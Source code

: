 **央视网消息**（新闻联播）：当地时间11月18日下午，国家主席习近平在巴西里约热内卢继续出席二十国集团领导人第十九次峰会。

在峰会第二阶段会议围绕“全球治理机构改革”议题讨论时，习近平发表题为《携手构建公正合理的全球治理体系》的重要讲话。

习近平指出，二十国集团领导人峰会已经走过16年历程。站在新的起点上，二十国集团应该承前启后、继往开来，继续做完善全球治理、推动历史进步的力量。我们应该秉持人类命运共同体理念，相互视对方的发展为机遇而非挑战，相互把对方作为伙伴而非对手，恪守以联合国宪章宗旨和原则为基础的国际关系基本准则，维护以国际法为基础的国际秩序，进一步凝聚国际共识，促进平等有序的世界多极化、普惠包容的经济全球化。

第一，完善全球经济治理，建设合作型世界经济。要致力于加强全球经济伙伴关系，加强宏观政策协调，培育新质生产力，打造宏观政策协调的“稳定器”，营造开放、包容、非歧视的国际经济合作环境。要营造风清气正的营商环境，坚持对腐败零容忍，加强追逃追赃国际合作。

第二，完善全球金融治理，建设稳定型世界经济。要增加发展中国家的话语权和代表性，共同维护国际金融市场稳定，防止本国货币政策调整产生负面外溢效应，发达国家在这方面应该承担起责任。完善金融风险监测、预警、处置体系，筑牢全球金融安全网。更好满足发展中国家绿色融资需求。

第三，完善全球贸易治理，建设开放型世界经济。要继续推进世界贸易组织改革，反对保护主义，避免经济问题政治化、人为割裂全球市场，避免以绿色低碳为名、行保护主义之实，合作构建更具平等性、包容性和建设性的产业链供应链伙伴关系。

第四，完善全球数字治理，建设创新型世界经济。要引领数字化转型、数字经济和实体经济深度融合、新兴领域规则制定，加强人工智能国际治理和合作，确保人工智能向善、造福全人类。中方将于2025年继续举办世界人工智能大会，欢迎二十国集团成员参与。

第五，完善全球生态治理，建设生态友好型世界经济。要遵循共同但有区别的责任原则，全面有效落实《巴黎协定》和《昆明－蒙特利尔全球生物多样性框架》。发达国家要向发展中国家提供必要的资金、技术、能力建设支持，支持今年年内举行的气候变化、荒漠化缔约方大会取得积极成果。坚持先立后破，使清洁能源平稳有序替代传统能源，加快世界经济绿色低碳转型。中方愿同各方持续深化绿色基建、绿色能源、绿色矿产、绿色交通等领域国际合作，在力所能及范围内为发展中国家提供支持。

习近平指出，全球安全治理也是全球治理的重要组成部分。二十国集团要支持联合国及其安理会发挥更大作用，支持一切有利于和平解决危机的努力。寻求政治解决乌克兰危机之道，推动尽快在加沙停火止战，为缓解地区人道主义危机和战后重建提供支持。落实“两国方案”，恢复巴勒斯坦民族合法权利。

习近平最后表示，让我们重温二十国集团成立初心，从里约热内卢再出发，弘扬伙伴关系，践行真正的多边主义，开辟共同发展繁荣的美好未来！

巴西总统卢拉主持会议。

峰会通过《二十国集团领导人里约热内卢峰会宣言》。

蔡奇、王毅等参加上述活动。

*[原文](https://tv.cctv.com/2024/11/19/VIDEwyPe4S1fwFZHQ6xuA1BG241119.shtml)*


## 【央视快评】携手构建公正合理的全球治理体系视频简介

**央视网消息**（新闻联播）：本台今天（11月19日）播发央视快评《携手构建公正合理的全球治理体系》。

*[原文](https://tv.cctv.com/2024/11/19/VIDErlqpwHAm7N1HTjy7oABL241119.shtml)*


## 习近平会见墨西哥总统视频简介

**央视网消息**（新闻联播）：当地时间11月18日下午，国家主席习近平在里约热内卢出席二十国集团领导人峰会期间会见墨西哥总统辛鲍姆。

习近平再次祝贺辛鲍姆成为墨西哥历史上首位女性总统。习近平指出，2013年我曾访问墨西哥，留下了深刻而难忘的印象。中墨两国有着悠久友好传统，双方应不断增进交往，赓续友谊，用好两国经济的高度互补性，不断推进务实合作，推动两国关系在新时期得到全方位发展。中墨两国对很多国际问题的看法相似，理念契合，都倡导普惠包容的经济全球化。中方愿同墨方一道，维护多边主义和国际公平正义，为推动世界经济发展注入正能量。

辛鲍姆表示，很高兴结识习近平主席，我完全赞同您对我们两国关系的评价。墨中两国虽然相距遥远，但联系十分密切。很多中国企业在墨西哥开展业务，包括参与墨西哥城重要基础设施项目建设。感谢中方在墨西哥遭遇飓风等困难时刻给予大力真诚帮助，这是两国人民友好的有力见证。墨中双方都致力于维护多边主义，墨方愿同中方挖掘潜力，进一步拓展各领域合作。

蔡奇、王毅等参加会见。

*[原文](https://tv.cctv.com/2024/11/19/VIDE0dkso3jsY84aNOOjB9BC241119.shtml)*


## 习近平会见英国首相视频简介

**Work to complete**
When the entries above are retyped, each line must stay exactly as it is.

**Result**
Source code

: **央视网消息**（新闻联播）：当地时间11月18日下午，国家主席习近平在巴西里约热内卢继续出席二十国集团领导人第十九次峰会。

在峰会第二阶段会议围绕“全球治理机构改革”议题讨论时，习近平发表题为《携手构建公正合理的全球治理体系》的重要讲话。

习近平指出，二十国集团领导人峰会已经走过16年历程。站在新的起点上，二十国集团应该承前启后、继往开来，继续做完善全球治理、推动历史进步的力量。我们应该秉持人类命运共同体理念，相互视对方的发展为机遇而非挑战，相互把对方作为伙伴而非对手，恪守以联合国宪章宗旨和原则为基础的国际关系基本准则，维护以国际法为基础的国际秩序，进一步凝聚国际共识，促进平等有序的世界多极化、普惠包容的经济全球化。

第一，完善全球经济治理，建设合作型世界经济。要致力于加强全球经济伙伴关系，加强宏观政策协调，培育新质生产力，打造宏观政策协调的“稳定器”，营造开放、包容、非歧视的国际经济合作环境。要营造风清气正的营商环境，坚持对腐败零容忍，加强追逃追赃国际合作。

第二，完善全球金融治理，建设稳定型世界经济。要增加发展中国家的话语权和代表性，共同维护国际金融市场稳定，防止本国货币政策调整产生负面外溢效应，发达国家在这方面应该承担起责任。完善金融风险监测、预警、处置体系，筑牢全球金融安全网。更好满足发展中国家绿色融资需求。

第三，完善全球贸易治理，建设开放型世界经济。要继续推进世界贸易组织改革，反对保护主义，避免经济问题政治化、人为割裂全球市场，避免以绿色低碳为名、行保护主义之实，合作构建更具平等性、包容性和建设性的产业链供应链伙伴关系。

第四，完善全球数字治理，建设创新型世界经济。要引领数字化转型、数字经济和实体经济深度融合、新兴领域规则制定，加强人工智能国际治理和合作，确保人工智能向善、造福全人类。中方将于2025年继续举办世界人工智能大会，欢迎二十国集团成员参与。

第五，完善全球生态治理，建设生态友好型世界经济。要遵循共同但有区别的责任原则，全面有效落实《巴黎协定》和《昆明－蒙特利尔全球生物多样性框架》。发达国家要向发展中国家提供必要的资金、技术、能力建设支持，支持今年年内举行的气候变化、荒漠化缔约方大会取得积极成果。坚持先立后破，使清洁能源平稳有序替代传统能源，加快世界经济绿色低碳转型。中方愿同各方持续深化绿色基建、绿色能源、绿色矿产、绿色交通等领域国际合作，在力所能及范围内为发展中国家提供支持。

习近平指出，全球安全治理也是全球治理的重要组成部分。二十国集团要支持联合国及其安理会发挥更大作用，支持一切有利于和平解决危机的努力。寻求政治解决乌克兰危机之道，推动尽快在加沙停火止战，为缓解地区人道主义危机和战后重建提供支持。落实“两国方案”，恢复巴勒斯坦民族合法权利。

习近平最后表示，让我们重温二十国集团成立初心，从里约热内卢再出发，弘扬伙伴关系，践行真正的多边主义，开辟共同发展繁荣的美好未来！

巴西总统卢拉主持会议。

峰会通过《二十国集团领导人里约热内卢峰会宣言》。

蔡奇、王毅等参加上述活动。

*[原文](https://tv.cctv.com/2024/11/19/VIDEwyPe4S1fwFZHQ6xuA1BG241119.shtml)*


## 【央视快评】携手构建公正合理的全球治理体系视频简介

**央视网消息**（新闻联播）：本台今天（11月19日）播发央视快评《携手构建公正合理的全球治理体系》。

*[原文](https://tv.cctv.com/2024/11/19/VIDErlqpwHAm7N1HTjy7oABL241119.shtml)*


## 习近平会见墨西哥总统视频简介

**央视网消息**（新闻联播）：当地时间11月18日下午，国家主席习近平在里约热内卢出席二十国集团领导人峰会期间会见墨西哥总统辛鲍姆。

习近平再次祝贺辛鲍姆成为墨西哥历史上首位女性总统。习近平指出，2013年我曾访问墨西哥，留下了深刻而难忘的印象。中墨两国有着悠久友好传统，双方应不断增进交往，赓续友谊，用好两国经济的高度互补性，不断推进务实合作，推动两国关系在新时期得到全方位发展。中墨两国对很多国际问题的看法相似，理念契合，都倡导普惠包容的经济全球化。中方愿同墨方一道，维护多边主义和国际公平正义，为推动世界经济发展注入正能量。

辛鲍姆表示，很高兴结识习近平主席，我完全赞同您对我们两国关系的评价。墨中两国虽然相距遥远，但联系十分密切。很多中国企业在墨西哥开展业务，包括参与墨西哥城重要基础设施项目建设。感谢中方在墨西哥遭遇飓风等困难时刻给予大力真诚帮助，这是两国人民友好的有力见证。墨中双方都致力于维护多边主义，墨方愿同中方挖掘潜力，进一步拓展各领域合作。

蔡奇、王毅等参加会见。

*[原文](https://tv.cctv.com/2024/11/19/VIDE0dkso3jsY84aNOOjB9BC241119.shtml)*


## 习近平会见英国首相视频简介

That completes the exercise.